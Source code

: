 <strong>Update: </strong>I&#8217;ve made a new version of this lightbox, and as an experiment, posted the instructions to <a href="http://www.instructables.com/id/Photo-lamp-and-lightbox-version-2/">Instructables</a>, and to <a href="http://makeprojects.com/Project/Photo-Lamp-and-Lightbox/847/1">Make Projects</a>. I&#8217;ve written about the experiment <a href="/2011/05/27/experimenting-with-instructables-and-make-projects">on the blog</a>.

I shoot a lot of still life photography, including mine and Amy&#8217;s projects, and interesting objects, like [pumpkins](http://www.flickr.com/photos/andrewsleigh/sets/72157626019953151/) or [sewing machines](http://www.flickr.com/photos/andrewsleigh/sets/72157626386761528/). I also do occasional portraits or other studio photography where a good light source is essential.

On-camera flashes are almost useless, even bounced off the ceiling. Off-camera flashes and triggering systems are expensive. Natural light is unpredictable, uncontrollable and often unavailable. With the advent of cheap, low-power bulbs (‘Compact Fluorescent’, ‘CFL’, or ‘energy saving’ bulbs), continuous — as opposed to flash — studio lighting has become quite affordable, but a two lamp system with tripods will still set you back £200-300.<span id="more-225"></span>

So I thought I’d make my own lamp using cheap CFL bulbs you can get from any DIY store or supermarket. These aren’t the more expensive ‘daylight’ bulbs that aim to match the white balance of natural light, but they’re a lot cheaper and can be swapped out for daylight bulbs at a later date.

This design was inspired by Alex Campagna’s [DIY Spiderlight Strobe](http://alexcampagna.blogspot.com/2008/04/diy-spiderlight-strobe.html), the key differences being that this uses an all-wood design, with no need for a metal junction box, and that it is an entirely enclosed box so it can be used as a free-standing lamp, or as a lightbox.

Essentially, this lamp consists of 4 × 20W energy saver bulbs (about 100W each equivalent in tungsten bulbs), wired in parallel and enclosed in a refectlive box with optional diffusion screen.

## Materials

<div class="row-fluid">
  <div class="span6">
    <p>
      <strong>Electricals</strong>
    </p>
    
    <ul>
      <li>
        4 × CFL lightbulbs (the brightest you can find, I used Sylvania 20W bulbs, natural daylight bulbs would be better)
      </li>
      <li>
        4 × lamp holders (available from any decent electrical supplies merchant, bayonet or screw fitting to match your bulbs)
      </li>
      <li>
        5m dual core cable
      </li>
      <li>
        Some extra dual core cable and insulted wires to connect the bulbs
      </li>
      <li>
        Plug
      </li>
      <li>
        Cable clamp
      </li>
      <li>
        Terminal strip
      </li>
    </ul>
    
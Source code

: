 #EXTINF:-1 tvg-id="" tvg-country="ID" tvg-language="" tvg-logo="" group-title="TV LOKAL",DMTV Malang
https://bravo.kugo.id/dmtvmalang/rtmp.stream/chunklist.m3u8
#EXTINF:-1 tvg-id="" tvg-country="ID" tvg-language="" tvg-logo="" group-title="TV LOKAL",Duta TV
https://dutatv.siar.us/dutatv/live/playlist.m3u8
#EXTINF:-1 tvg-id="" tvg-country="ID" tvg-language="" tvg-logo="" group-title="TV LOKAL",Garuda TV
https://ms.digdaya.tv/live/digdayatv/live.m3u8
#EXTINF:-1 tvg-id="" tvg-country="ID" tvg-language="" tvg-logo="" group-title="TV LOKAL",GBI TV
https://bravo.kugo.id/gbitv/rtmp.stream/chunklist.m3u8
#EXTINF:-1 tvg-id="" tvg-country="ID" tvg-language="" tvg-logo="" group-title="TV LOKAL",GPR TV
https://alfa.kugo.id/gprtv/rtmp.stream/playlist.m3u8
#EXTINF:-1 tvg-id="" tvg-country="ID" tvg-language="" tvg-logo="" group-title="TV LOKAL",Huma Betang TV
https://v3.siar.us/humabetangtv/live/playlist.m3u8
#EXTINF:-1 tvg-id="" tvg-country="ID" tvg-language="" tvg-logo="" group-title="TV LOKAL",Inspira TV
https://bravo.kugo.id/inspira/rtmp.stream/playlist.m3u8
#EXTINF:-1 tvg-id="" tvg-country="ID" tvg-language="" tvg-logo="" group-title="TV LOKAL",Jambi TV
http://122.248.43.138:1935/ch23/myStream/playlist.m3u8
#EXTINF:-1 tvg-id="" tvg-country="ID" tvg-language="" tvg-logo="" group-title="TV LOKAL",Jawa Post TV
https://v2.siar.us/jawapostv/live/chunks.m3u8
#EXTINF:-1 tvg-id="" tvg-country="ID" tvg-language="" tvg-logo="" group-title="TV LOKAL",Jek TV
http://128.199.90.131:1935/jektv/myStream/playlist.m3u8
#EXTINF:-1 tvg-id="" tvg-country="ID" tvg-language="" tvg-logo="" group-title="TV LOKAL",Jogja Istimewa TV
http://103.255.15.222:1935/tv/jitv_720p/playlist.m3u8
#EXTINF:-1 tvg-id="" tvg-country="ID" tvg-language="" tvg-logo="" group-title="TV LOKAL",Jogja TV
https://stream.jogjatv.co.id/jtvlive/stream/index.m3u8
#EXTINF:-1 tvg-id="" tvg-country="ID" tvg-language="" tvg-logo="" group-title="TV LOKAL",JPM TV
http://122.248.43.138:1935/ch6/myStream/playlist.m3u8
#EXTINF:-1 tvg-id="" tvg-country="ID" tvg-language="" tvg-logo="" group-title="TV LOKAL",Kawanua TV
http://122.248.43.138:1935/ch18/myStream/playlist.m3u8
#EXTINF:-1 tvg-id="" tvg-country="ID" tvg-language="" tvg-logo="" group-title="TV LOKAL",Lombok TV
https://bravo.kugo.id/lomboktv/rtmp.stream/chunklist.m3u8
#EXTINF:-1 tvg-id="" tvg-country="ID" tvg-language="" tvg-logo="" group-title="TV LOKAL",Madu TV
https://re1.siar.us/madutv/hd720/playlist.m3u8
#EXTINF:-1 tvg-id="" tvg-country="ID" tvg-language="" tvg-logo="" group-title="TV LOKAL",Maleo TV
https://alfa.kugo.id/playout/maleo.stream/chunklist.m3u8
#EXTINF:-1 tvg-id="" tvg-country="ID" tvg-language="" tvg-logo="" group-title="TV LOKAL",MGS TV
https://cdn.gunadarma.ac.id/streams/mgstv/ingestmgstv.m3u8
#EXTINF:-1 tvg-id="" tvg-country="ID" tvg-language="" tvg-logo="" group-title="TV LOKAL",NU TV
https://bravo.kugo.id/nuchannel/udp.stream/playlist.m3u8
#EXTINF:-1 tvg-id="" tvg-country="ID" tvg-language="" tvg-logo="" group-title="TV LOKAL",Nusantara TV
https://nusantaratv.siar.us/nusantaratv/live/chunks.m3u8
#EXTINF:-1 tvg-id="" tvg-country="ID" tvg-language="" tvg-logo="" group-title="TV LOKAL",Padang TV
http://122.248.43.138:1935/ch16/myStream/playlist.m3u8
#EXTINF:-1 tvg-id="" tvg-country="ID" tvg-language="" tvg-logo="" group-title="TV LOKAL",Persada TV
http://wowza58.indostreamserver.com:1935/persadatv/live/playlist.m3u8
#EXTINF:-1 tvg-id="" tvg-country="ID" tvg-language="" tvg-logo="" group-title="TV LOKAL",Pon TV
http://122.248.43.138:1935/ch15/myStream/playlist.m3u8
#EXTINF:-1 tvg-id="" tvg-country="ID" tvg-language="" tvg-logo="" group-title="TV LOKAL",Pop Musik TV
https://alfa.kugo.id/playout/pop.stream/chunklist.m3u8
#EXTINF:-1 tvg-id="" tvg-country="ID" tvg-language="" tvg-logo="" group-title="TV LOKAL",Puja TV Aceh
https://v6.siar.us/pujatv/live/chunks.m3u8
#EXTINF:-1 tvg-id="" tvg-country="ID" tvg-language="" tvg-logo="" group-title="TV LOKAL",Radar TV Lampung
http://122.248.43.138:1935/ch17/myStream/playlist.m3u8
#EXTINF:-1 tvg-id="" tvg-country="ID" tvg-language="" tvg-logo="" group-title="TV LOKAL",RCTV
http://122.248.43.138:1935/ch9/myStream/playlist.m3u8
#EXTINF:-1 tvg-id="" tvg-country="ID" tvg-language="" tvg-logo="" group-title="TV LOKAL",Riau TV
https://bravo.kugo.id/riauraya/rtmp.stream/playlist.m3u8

- [Exercise aim] Write out exactly the lines above between the line with "https://stream.jogjatv.co.id/jtvlive/stream/index.m3u8" and the line with "http://122.248.43.138:1935/ch6/myStream/playlist.m3u8", inclusive, and nothing beyond them.

- [Exercise answer]
https://stream.jogjatv.co.id/jtvlive/stream/index.m3u8
#EXTINF:-1 tvg-id="" tvg-country="ID" tvg-language="" tvg-logo="" group-title="TV LOKAL",JPM TV
http://122.248.43.138:1935/ch6/myStream/playlist.m3u8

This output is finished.